**EXERCISE AIM**
Copy out each line containing "errors" from the entries below.

Plain-text document sources:

────────────────────────────────────────

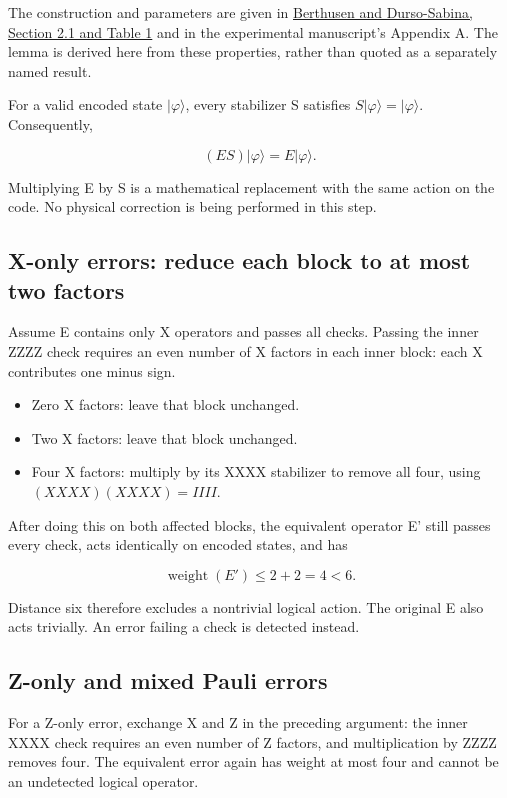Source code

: \documentclass[11pt]{article}
\begin{document}
The construction and parameters are given in \href{https://quantum-journal.org/papers/q-2026-08-19-2195/pdf/}{Berthusen and Durso-Sabina, Section 2.1 and Table 1} and in the experimental manuscript's Appendix A. The lemma is derived here from these properties, rather than quoted as a separately named result.

For a valid encoded state \(|\varphi\rangle\), every stabilizer S satisfies \(S|\varphi\rangle=|\varphi\rangle\). Consequently,

\[
(ES)|\varphi\rangle=E|\varphi\rangle.
\]

Multiplying E by S is a mathematical replacement with the same action on the code. No physical correction is being performed in this step.

\subsection{X-only errors: reduce each block to at most two factors}
Assume E contains only X operators and passes all checks. Passing the inner ZZZZ check requires an even number of X factors in each inner block: each X contributes one minus sign.

\begin{itemize}\setlength\itemsep{1pt}
\item Zero X factors: leave that block unchanged.
\item Two X factors: leave that block unchanged.
\item Four X factors: multiply by its XXXX stabilizer to remove all four,
using \((XXXX)(XXXX)=IIII\).
\end{itemize}

After doing this on both affected blocks, the equivalent operator E' still passes every check, acts identically on encoded states, and has

\[
\operatorname{weight}(E')\le2+2=4<6.
\]

Distance six therefore excludes a nontrivial logical action. The original E also acts trivially. An error failing a check is detected instead.

\subsection{Z-only and mixed Pauli errors}
For a Z-only error, exchange X and Z in the preceding argument: the inner XXXX check requires an even number of Z factors, and multiplication by ZZZZ removes four. The equivalent error again has weight at most four and cannot be an undetected logical operator.
\end{document}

────────────────────────────────────────

**SOLUTION TO THIS EXERCISE**
\subsection{X-only errors: reduce each block to at most two factors}
\subsection{Z-only and mixed Pauli errors}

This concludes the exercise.